P+S – I know you had originally wanted to fill the gallery with real live dogs… but we could not do it for health and safety reason… are dogs a constant interest in your work… or was it just our space, location that inspired you?

PF – What really drew me toward the toys was the squeakiness. Being in a house with dogs and all these weird objects strewn all over the place that are so “badly” designed, often in a house where there is such considered mindfulness of the decor and you end up stepping on them, and every time I would find myself pissing myself laughing. In terms of dogs themselves… I do really like them and have been around them all my life, I guess they do crop up in my work often. I guess as an artist you just respond to the things in your life and that might not just be dogs but animals in general.

P+S – Yes. For example, we are having this conversation on instant messenger… and there is a dog in your profile picture…

PF – Dogs are like our evolutionary buddies, we have this symbiotic relationship with them in most cultures.

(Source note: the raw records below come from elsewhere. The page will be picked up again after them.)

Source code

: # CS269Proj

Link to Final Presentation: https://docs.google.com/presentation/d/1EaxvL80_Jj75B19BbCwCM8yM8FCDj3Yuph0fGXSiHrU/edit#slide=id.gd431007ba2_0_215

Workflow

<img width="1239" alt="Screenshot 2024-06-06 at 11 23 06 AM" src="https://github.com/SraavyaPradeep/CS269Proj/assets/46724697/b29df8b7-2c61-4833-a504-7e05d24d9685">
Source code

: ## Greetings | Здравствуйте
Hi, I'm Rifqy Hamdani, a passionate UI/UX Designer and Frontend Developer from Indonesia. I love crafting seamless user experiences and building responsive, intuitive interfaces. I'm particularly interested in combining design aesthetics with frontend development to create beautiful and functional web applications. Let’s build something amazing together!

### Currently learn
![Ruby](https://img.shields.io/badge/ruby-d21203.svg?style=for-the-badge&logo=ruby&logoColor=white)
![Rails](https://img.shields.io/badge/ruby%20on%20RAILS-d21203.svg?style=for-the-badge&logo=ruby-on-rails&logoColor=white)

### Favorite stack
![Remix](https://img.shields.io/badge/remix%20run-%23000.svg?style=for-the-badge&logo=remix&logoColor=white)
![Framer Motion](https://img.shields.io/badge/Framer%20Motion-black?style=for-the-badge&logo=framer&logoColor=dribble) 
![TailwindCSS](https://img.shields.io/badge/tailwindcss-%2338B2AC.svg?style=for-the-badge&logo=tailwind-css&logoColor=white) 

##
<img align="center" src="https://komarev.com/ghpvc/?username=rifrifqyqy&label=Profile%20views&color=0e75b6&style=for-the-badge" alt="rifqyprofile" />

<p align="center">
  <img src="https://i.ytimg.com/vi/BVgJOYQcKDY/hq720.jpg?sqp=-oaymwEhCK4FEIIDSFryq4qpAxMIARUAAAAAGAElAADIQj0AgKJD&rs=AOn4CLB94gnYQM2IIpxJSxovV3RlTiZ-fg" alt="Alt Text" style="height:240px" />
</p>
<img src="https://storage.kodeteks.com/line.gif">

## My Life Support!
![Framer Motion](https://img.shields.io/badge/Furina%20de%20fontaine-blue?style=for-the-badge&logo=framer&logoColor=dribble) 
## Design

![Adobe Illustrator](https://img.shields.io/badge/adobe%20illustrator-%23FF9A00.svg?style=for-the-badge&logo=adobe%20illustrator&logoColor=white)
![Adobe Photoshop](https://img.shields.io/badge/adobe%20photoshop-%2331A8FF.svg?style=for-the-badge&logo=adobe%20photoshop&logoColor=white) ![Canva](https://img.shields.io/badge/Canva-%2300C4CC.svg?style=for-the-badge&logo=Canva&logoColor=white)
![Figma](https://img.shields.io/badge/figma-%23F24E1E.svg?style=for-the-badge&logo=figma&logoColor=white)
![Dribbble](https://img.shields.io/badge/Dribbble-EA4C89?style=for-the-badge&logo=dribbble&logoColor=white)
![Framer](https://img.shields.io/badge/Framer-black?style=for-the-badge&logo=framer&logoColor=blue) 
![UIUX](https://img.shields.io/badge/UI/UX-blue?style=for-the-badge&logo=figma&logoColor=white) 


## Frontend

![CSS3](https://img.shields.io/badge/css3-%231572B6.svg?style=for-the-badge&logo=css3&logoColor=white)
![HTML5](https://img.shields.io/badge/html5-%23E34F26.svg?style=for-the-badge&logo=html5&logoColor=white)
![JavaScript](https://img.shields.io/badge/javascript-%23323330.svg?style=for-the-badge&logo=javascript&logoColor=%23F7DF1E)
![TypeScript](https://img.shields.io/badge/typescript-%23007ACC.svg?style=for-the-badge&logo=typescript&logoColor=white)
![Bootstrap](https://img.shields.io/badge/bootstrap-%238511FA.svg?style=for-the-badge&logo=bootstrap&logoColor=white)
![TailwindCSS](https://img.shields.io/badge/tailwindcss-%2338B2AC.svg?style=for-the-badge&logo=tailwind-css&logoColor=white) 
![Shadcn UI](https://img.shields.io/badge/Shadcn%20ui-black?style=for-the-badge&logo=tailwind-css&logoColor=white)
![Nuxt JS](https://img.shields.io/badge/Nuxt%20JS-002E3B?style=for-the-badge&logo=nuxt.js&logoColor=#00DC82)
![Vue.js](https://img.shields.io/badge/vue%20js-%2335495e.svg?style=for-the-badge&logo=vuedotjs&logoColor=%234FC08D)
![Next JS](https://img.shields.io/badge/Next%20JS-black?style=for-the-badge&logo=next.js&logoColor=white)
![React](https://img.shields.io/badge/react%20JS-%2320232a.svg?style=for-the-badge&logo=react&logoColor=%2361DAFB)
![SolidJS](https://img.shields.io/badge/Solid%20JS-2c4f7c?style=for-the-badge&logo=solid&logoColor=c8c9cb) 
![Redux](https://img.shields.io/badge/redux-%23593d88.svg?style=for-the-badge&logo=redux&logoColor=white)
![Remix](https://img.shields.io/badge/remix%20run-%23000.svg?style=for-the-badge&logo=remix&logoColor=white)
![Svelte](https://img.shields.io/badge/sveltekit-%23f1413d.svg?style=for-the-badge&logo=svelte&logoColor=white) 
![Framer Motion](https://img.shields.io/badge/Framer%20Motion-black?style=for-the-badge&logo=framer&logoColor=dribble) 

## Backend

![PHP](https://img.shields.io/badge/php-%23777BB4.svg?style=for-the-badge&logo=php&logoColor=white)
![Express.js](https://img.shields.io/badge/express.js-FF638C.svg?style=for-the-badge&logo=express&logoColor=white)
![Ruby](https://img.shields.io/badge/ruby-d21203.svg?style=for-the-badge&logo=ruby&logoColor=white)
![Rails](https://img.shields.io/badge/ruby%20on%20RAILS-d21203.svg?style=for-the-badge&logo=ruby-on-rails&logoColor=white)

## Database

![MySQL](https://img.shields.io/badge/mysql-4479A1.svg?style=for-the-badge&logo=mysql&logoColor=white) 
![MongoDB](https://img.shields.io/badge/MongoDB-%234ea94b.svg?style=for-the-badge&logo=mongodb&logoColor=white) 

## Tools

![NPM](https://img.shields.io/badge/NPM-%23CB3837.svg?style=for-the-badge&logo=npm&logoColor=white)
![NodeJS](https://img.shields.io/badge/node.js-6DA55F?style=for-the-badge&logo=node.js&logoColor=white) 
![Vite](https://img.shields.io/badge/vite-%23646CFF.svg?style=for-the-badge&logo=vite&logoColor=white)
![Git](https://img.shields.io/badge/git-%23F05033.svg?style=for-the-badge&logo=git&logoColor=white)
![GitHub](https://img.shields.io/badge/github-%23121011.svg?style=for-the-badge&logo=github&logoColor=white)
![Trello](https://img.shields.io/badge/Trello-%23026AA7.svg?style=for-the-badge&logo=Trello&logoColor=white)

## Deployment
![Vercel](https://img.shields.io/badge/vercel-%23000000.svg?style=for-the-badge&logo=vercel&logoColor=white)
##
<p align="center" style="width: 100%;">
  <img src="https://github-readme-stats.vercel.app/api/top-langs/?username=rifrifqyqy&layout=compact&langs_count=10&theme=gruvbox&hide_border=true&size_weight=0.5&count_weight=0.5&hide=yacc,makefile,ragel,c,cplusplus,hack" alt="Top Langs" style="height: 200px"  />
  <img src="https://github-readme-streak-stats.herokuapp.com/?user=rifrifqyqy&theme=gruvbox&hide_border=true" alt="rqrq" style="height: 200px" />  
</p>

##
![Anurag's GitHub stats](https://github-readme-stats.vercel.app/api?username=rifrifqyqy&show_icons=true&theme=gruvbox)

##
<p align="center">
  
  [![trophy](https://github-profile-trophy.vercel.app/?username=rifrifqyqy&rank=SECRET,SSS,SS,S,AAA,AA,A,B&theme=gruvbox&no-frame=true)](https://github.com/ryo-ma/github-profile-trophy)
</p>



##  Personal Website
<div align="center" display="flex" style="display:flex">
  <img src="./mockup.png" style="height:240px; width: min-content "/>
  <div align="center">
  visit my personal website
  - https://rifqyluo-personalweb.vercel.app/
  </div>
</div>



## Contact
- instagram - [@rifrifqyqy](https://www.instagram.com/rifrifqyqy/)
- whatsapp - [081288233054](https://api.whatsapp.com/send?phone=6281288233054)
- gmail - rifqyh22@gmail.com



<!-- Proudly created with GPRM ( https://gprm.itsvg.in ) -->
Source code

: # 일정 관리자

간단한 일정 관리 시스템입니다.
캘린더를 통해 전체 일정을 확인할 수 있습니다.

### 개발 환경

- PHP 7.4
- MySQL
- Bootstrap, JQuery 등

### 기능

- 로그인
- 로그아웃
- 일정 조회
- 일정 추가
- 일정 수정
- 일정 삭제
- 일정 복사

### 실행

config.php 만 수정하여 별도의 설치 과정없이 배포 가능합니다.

P+S – Ok, one more dog question – do you have a dog?

PF – My housemate has a dog and he is away a lot so I look after him all the time, I take him to art galleries, the studio, as well as the park. Also my parents have always had dogs. Is great taking Macintosh out, he starts conversations with people that you might not normally have. Its funny taking him to art galleries, many a time people stop looking at the art to look at him. I am not sure what this means…?

P+S – that maybe a question for minds greater than ours… But I want to ask you about the sound element of the work, the “squeaks”. They are fun… but also a bit annoying — to me at least… and that seems to go with the design of the plastic dog chews.

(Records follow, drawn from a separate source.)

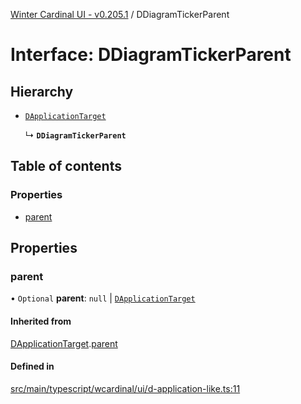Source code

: [Winter Cardinal UI - v0.205.1](../index.md) / DDiagramTickerParent

# Interface: DDiagramTickerParent

## Hierarchy

- [`DApplicationTarget`](DApplicationTarget.md)

  ↳ **`DDiagramTickerParent`**

## Table of contents

### Properties

- [parent](DDiagramTickerParent.md#parent)

## Properties

### parent

• `Optional` **parent**: ``null`` \| [`DApplicationTarget`](DApplicationTarget.md)

#### Inherited from

[DApplicationTarget](DApplicationTarget.md).[parent](DApplicationTarget.md#parent)

#### Defined in

[src/main/typescript/wcardinal/ui/d-application-like.ts:11](https://github.com/winter-cardinal/winter-cardinal-ui/blob/v0.205.1/src/main/typescript/wcardinal/ui/d-application-like.ts#L11)
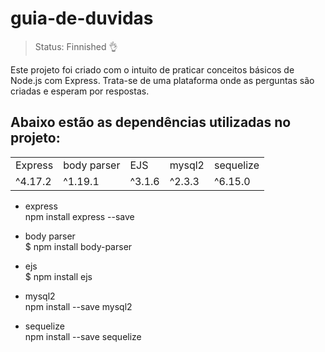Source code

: # guia-de-duvidas

> Status: Finnished 👌

Este projeto foi criado com o intuito de praticar conceitos básicos de Node.js com Express. Trata-se de uma plataforma onde as perguntas são criadas e esperam por respostas. 

## Abaixo estão as dependências utilizadas no projeto:

<table>
  <tr> 
    <td> Express </td> 
    <td> body parser </td>
    <td> EJS </td>
    <td> mysql2 </td>
    <td> sequelize </td>
  </tr>  
  <tr> 
    <td> ^4.17.2 </td>
    <td> ^1.19.1 </td>
    <td> ^3.1.6 </td>
    <td> ^2.3.3 </td>
    <td> ^6.15.0 </td>
  </tr>
</table>

- express <br/>
npm install express --save

- body parser <br/>
$ npm install body-parser

- ejs <br/>
$ npm install ejs

- mysql2 <br/>
npm install --save mysql2

- sequelize <br/>
npm install --save sequelize



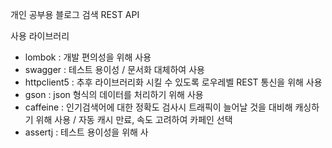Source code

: 개인 공부용 블로그 검색 REST API

사용 라이브러리
 - lombok : 개발 편의성을 위해 사용
 - swagger : 테스트 용이성 / 문서화 대체하여 사용
 - httpclient5 : 추후 라이브러리화 시킬 수 있도록 로우레벨 REST 통신을 위해 사용
 - gson : json 형식의 데이터를 처리하기 위해 사용
 - caffeine : 인기검색어에 대한 정확도 검사시 트래픽이 늘어날 것을 대비해 캐싱하기 위해 사용 / 자동 캐시 만료, 속도 고려하여 카페인 선택
 - assertj : 테스트 용이성을 위해 사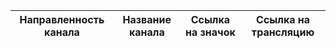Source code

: | Направленность канала | Название канала | Ссылка на значок | Ссылка на трансляцию |
|----------------------|------------------|------------------|-----------------------|
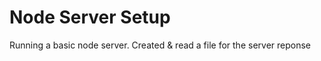 <h1>Node Server Setup</h1>
<p>Running a basic node server. Created & read a file for the server reponse</p>
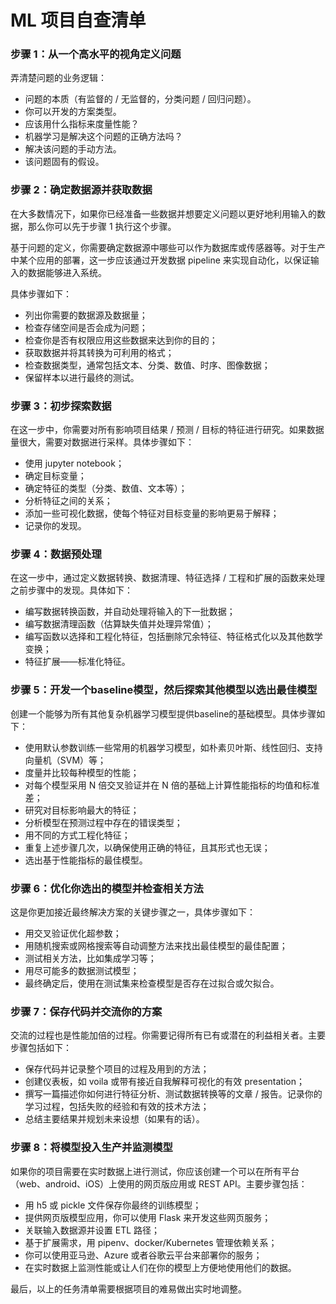 # ML 项目自查清单
### 步骤 1：从一个高水平的视角定义问题

弄清楚问题的业务逻辑：

* 问题的本质（有监督的 / 无监督的，分类问题 / 回归问题）。
* 你可以开发的方案类型。
* 应该用什么指标来度量性能？
* 机器学习是解决这个问题的正确方法吗？
* 解决该问题的手动方法。
* 该问题固有的假设。

### 步骤 2：确定数据源并获取数据

在大多数情况下，如果你已经准备一些数据并想要定义问题以更好地利用输入的数据，那么你可以先于步骤 1 执行这个步骤。

基于问题的定义，你需要确定数据源中哪些可以作为数据库或传感器等。对于生产中某个应用的部署，这一步应该通过开发数据 pipeline 来实现自动化，以保证输入的数据能够进入系统。

具体步骤如下：

* 列出你需要的数据源及数据量；
* 检查存储空间是否会成为问题；
* 检查你是否有权限应用这些数据来达到你的目的；
* 获取数据并将其转换为可利用的格式；
* 检查数据类型，通常包括文本、分类、数值、时序、图像数据；
* 保留样本以进行最终的测试。

### 步骤 3：初步探索数据

在这一步中，你需要对所有影响项目结果 / 预测 / 目标的特征进行研究。如果数据量很大，需要对数据进行采样。具体步骤如下：

* 使用 jupyter notebook；
* 确定目标变量；
* 确定特征的类型（分类、数值、文本等）；
* 分析特征之间的关系；
* 添加一些可视化数据，使每个特征对目标变量的影响更易于解释；
* 记录你的发现。

### 步骤 4：数据预处理

在这一步中，通过定义数据转换、数据清理、特征选择 / 工程和扩展的函数来处理之前步骤中的发现。具体如下：

* 编写数据转换函数，并自动处理将输入的下一批数据；
* 编写数据清理函数（估算缺失值并处理异常值）；
* 编写函数以选择和工程化特征，包括删除冗余特征、特征格式化以及其他数学变换；
* 特征扩展——标准化特征。

### 步骤 5：开发一个baseline模型，然后探索其他模型以选出最佳模型

创建一个能够为所有其他复杂机器学习模型提供baseline的基础模型。具体步骤如下：

* 使用默认参数训练一些常用的机器学习模型，如朴素贝叶斯、线性回归、支持向量机（SVM）等；
* 度量并比较每种模型的性能；
* 对每个模型采用 N 倍交叉验证并在 N 倍的基础上计算性能指标的均值和标准差；
* 研究对目标影响最大的特征；
* 分析模型在预测过程中存在的错误类型；
* 用不同的方式工程化特征；
* 重复上述步骤几次，以确保使用正确的特征，且其形式也无误；
* 选出基于性能指标的最佳模型。

### 步骤 6：优化你选出的模型并检查相关方法

这是你更加接近最终解决方案的关键步骤之一，具体步骤如下：

* 用交叉验证优化超参数；
* 用随机搜索或网格搜索等自动调整方法来找出最佳模型的最佳配置；
* 测试相关方法，比如集成学习等；
* 用尽可能多的数据测试模型；
* 最终确定后，使用在测试集来检查模型是否存在过拟合或欠拟合。

### 步骤 7：保存代码并交流你的方案

交流的过程也是性能加倍的过程。你需要记得所有已有或潜在的利益相关者。主要步骤包括如下：

* 保存代码并记录整个项目的过程及用到的方法；
* 创建仪表板，如 voila 或带有接近自我解释可视化的有效 presentation；
* 撰写一篇描述你如何进行特征分析、测试数据转换等的文章 / 报告。记录你的学习过程，包括失败的经验和有效的技术方法；
* 总结主要结果并规划未来设想（如果有的话）。

### 步骤 8：将模型投入生产并监测模型

如果你的项目需要在实时数据上进行测试，你应该创建一个可以在所有平台（web、android、iOS）上使用的网页版应用或 REST API。主要步骤包括：

* 用 h5 或 pickle 文件保存你最终的训练模型；
* 提供网页版模型应用，你可以使用 Flask 来开发这些网页服务；
* 关联输入数据源并设置 ETL 路径；
* 基于扩展需求，用 pipenv、docker/Kubernetes 管理依赖关系；
* 你可以使用亚马逊、Azure 或者谷歌云平台来部署你的服务；
* 在实时数据上监测性能或让人们在你的模型上方便地使用他们的数据。

最后，以上的任务清单需要根据项目的难易做出实时地调整。
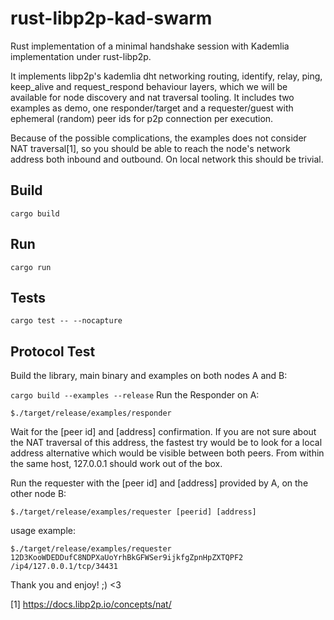 # rust-libp2p-kad-swarm
Rust implementation of a minimal handshake session with Kademlia implementation under rust-libp2p.

It implements libp2p's kademlia dht networking routing, identify, relay, ping, keep_alive and request_respond behaviour layers, which we will be available for node discovery and nat traversal tooling. It includes two examples as demo, one responder/target and a requester/guest with ephemeral (random) peer ids for p2p connection per execution.

Because of the possible complications, the examples does not consider NAT traversal[1], so you should be able to reach the node's network address both inbound and outbound. On local network this should be trivial.


## Build
`cargo build`

## Run
`cargo run`

## Tests
`cargo test -- --nocapture`

## Protocol Test
Build the library, main binary and examples on both nodes A and B:

`cargo build --examples --release`
Run the Responder on A:

`$./target/release/examples/responder`

Wait for the [peer id] and [address] confirmation. If you are not sure about the NAT traversal of this address, the fastest try would be to look for a local address alternative which would be visible between both peers. From within the same host, 127.0.0.1 should work out of the box.

Run the requester with the [peer id] and [address] provided by A, on the other node B:

`$./target/release/examples/requester [peerid] [address]`

usage example:

`$./target/release/examples/requester 12D3KooWDEDDufC8NDPXaUoYrhBkGFWSer9ijkfgZpnHpZXTQPF2 /ip4/127.0.0.1/tcp/34431`

Thank you and enjoy!
;) <3



[1] https://docs.libp2p.io/concepts/nat/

PF – I have a background in music/sound design. I studied Sonic Arts at university and spent my youth listening to and seeking out the most obscure and weird sounds I could. I am also hugely influenced by comedy and musical silliness.

P+S – That makes sense.

PF – The conglomeration of all those vinyl dog toys collectively squeaking under foot is highly annoying. It as if they are collectively screaming to death. Its like some sort of tragedy/comedy. What I also find fascinating about putting this piece of work together is sourcing the toys from the manufacturer.

P+S – How did that work?

PF – This piece of work essentially already exists in a factory in China somewhere. All I did was reframe it…. Without actually visiting, one can imagine the factory. A squeaky toy factory — it is a brilliantly ridiculous apogee in the history of human development. Also trying to bargain with the importers on price, explaining what I was planning to do with them, and receiving bemused and uninterested replies. It’s comedy gold.

P+S – I can imagine. So, you are happy if the audience laugh at the work? Humour is often looked down in art as something less serious than… seriousness.

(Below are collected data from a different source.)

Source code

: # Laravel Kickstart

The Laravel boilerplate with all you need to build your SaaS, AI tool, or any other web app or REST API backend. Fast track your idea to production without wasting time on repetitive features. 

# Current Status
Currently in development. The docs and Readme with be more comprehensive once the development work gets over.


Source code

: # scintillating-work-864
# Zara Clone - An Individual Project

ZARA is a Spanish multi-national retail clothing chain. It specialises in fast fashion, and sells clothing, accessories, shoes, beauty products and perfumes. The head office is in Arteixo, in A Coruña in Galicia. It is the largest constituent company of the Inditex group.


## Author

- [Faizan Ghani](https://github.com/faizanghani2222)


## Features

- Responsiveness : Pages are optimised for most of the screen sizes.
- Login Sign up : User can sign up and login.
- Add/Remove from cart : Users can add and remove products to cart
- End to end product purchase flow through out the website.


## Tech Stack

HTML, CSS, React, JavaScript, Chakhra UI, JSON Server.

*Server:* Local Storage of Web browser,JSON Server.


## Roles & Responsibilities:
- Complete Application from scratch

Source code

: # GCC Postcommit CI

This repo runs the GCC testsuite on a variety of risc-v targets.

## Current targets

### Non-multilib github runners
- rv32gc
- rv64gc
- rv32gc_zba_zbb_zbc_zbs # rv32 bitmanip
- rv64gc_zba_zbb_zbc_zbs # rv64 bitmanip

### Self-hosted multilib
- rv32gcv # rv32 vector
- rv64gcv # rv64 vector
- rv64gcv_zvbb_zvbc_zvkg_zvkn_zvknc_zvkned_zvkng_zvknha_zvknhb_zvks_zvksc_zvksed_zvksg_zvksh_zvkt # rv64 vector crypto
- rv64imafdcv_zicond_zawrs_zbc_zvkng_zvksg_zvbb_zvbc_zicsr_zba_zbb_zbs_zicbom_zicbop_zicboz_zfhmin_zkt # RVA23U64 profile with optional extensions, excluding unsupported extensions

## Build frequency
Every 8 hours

PF – That is one of my main goals in art, to make people laugh. I didn’t study art at school and if I am honest don’t really take much interest in a lot of art. Although I see my work as art because in a strange way the art world is simultaneously the most accepting and closed environment there is. I do have a problem with a lot of humour in art that is centred around the art world itself. A sort of pop-will-eat-itself culture. Art in-jokes! For me this is not amazingly creative and excludes people. Is far more exciting to invent your own funny world. But art still need to laugh at itself more.

P+S – Can you tell me about the show title — “Isle Love Dogs”…

PF – I really wanted to not use this title, but I felt obligated because it was such a bad/good pun. Simultaneously is one of my favourite sounding places in London. Isle Of Dogs/I Love Dogs. The show essentially titled itself…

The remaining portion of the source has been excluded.